Connect to the app with your favorite web socket client by making a GET request to /ws/1. I was personally using Postman for this.

Once you are connected, you can try sending a message of ping and you should receive pong in return. If you are running into problems, double-check your code with the code above. You can also look at the finished implementation in my sandbox repo to compare.

Handle Info

Next, we should handle messages coming from other Elixir processes with the handle_info function. Later on, we will need to notify the socket processes that new messages were received. We can do this by sending a tuple with an atom of :on_events and the event data.

To receive those messages in the socket handler, we can define this function:

def handle_info({:on_events, events}, state) do
  events
  |> Enum.map(fn event -> {:text, event} end)
  |> then(&{:push, &1, state})
end

Because we may be receiving multiple events at once, we can map over them to create a keyword list for each event. That list can then be pushed to the client using the same return as the handle_in function we defined earlier. events will be a list of structs we will define later.

We can also define a catch call handle_in to deal with any other messages sent to this process:

def handle_info(_, state), do: {:ok, state}

Adding Events

Once a client is connected, they need to be able to send commands that generate events for themselves and for other accounts so we can simulate events in a system. For now, we can listen for a message in the form of event:{recipient_id}. The recipient_id can be the user’s own account ID or another account ID. If we receive a message like this, we can generate a random event and store it in a Redis stream. Any sockets connected and polling that stream will read the generated event.

Let’s define another handle_in function in the RedisStreams.Socket module to support this functionality:

def handle_in({"event:" <> recipient_aid, [opcode: :text]}, aid) do
  %Event{
    type: "SOME_EVENT",
    payload: "Some payload for account(#{recipient_aid}) from account(#{aid})"
  }

  {:ok, aid}
end

This function is matching on a message in that form but sets the string after event: to a variable called recipient_aid. We will use this recipient account ID to build the payload but also to XADD to the correct stream.

You might have noticed our event is a struct called Event which we have not defined yet so let’s define it now.

In the lib folder, create a new file called event.ex. In this file, we are going to use the TypedStruct dependency to make it easier to define our struct.

If you don’t want to use TypedStruct, you can just define a native Elixir struct.

Define a new module called RedisStreams.Event.

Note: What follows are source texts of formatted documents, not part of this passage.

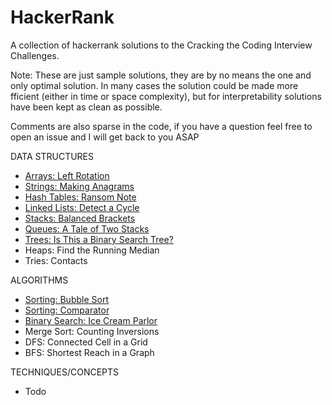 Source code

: # HackerRank

A collection of hackerrank solutions to the Cracking the Coding Interview Challenges.

Note: These are just sample solutions, they are by no means the one and only optimal solution.
In many cases the solution could be made more fficient (either in time or space complexity), but 
for interpretability solutions have been kept as clean as possible. 

Comments are also sparse in the code, if you have a question feel free to open an issue and I will
get back to you ASAP

DATA STRUCTURES

- [Arrays: Left Rotation](https://github.com/ben-ix/HackerRank/blob/master/Cracking%20the%20Coding%20Interview/Data%20Structures/Arrays-%20Left%20Rotation.java)
- [Strings: Making Anagrams](https://github.com/ben-ix/HackerRank/blob/master/Cracking%20the%20Coding%20Interview/Data%20Structures/Strings-%20Making%20Anagrams.Java)
- [Hash Tables: Ransom Note](https://github.com/ben-ix/HackerRank/blob/master/Cracking%20the%20Coding%20Interview/Data%20Structures/Hash%20Tables-%20Ransom%20Note.java)
- [Linked Lists: Detect a Cycle](https://github.com/ben-ix/HackerRank/blob/master/Cracking%20the%20Coding%20Interview/Data%20Structures/Linked%20Lists-%20Detect%20a%20Cycle.java)
- [Stacks: Balanced Brackets](https://github.com/ben-ix/HackerRank/blob/master/Cracking%20the%20Coding%20Interview/Data%20Structures/Stacks-%20Balanced%20Brackets.java)
- [Queues: A Tale of Two Stacks](https://github.com/ben-ix/HackerRank/blob/master/Cracking%20the%20Coding%20Interview/Data%20Structures/Queues-%20A%20Tale%20of%20Two%20Stacks.java)
- [Trees: Is This a Binary Search Tree?](https://github.com/ben-ix/HackerRank/blob/master/Cracking%20the%20Coding%20Interview/Data%20Structures/Trees-%20Is%20This%20a%20Binary%20Search%20Tree%3F.java)
- Heaps: Find the Running Median
- Tries: Contacts

ALGORITHMS

- [Sorting: Bubble Sort](https://github.com/ben-ix/HackerRank/blob/master/Cracking%20the%20Coding%20Interview/Algorithms/Sorting-%20Bubble%20Sort.java)
- [Sorting: Comparator](https://github.com/ben-ix/HackerRank/blob/master/Cracking%20the%20Coding%20Interview/Algorithms/Sorting-%20Comparator.java)
- [Binary Search: Ice Cream Parlor](https://github.com/ben-ix/HackerRank/blob/master/Cracking%20the%20Coding%20Interview/Algorithms/Binary%20Search-%20Ice%20Cream%20Parlor.java)
- Merge Sort: Counting Inversions
- DFS: Connected Cell in a Grid
- BFS: Shortest Reach in a Graph

TECHNIQUES/CONCEPTS

 - Todo
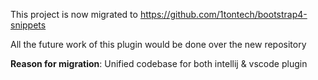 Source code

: This project is now migrated to https://github.com/1tontech/bootstrap4-snippets

All the future work of this plugin would be done over the new repository

**Reason for migration**: Unified codebase for both intellij & vscode plugin
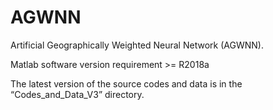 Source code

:# AGWNN
Artificial Geographically Weighted Neural Network (AGWNN).

Matlab software version requirement >= R2018a

The latest version of the source codes and data is in the “Codes_and_Data_V3” directory.
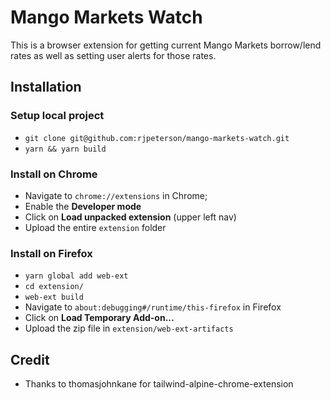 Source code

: # Mango Markets Watch
This is a browser extension for getting current Mango Markets borrow/lend rates as well as setting user alerts for those rates.

## Installation
### Setup local project
* `git clone git@github.com:rjpeterson/mango-markets-watch.git`
* `yarn && yarn build`

### Install on Chrome
* Navigate to `chrome://extensions` in Chrome;
* Enable the **Developer mode**
* Click on **Load unpacked extension** (upper left nav)
* Upload the entire `extension` folder

### Install on Firefox
* `yarn global add web-ext`
* `cd extension/`
* `web-ext build`
* Navigate to `about:debugging#/runtime/this-firefox` in Firefox
* Click on **Load Temporary Add-on...**
* Upload the zip file in `extension/web-ext-artifacts`

## Credit
* Thanks to thomasjohnkane for tailwind-alpine-chrome-extension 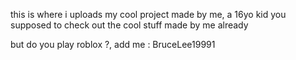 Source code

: this is where i uploads my cool project made by me, a 16yo kid
you supposed to check out the cool stuff made by me already



but do you play roblox ?,  add me : BruceLee19991
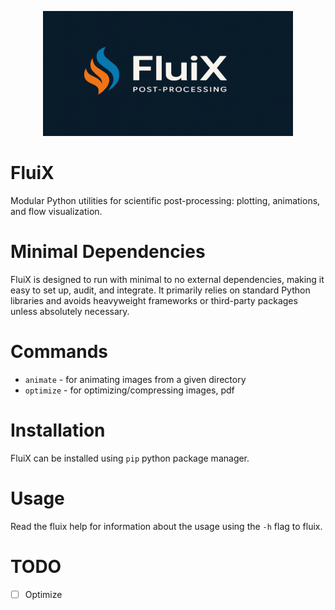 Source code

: <p align="center">
  <img src="fluix/assets/fluix-logo-2-final.png" alt="FluiX logo" width="400"/>
</p>

# FluiX
Modular Python utilities for scientific post-processing: plotting, animations, and flow visualization.

# Minimal Dependencies

FluiX is designed to run with minimal to no external dependencies, making it easy to set up, audit, and integrate. It primarily relies on standard Python libraries and avoids heavyweight frameworks or third-party packages unless absolutely necessary.

# Commands

* `animate` - for animating images from a given directory
* `optimize` - for optimizing/compressing images, pdf

# Installation

FluiX can be installed using `pip` python package manager.

# Usage

Read the fluix help for information about the usage using the `-h` flag to fluix.

# TODO

- [ ] Optimize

We want our struct to hold onto:

With that in mind, let’s build the struct:

defmodule RedisStreams.Event do
  alias __MODULE__
  use TypedStruct

  typedstruct do
    field :id, String.t()
    field :type, String.t()
    field :payload, binary()
  end
end

It would be helpful to have a string representation of our event for socket messages as well.

Let’s add a to_string function in this module:

defmodule RedisStreams.Event do
  alias __MODULE__
  use TypedStruct

  typedstruct do
    field :id, String.t()
    field :type, String.t()
    field :payload, binary()
  end

  def to_string(%Event{} = event) do
    """
    Event(
      id: #{event.id},
      type: #{event.type},
      payload: #{event.payload}
    )
    """
  end
end

Don’t forget to add an alias RedisStreams.Event in the RedisStreams.Socket module.

This is it for our socket handler for now but we will come back to it.

Redix Store XADD

The last step is to call into the Redix instance and send an XADD command with our generated event.

It would be helpful if we defined a nice API over Redix to make it easier to call from our socket handler. Create a new file under the lib folder called store.ex and define a new module called RedisStreams.Store inside. Add an alias at the top for the Event module: alias RedisStreams.Event.

Define a new function called log_event that takes in an Event and an account ID:

def log_event(%Event{} = event, account_id) do
  event
end

We now need to send a command to Redix. Redix is pretty low-level and takes any Redis command as a list of strings like this:

["XADD", "account:1:log", "*", "type", "SOME_EVENT", "payload", "SOME_PAYLOAD"]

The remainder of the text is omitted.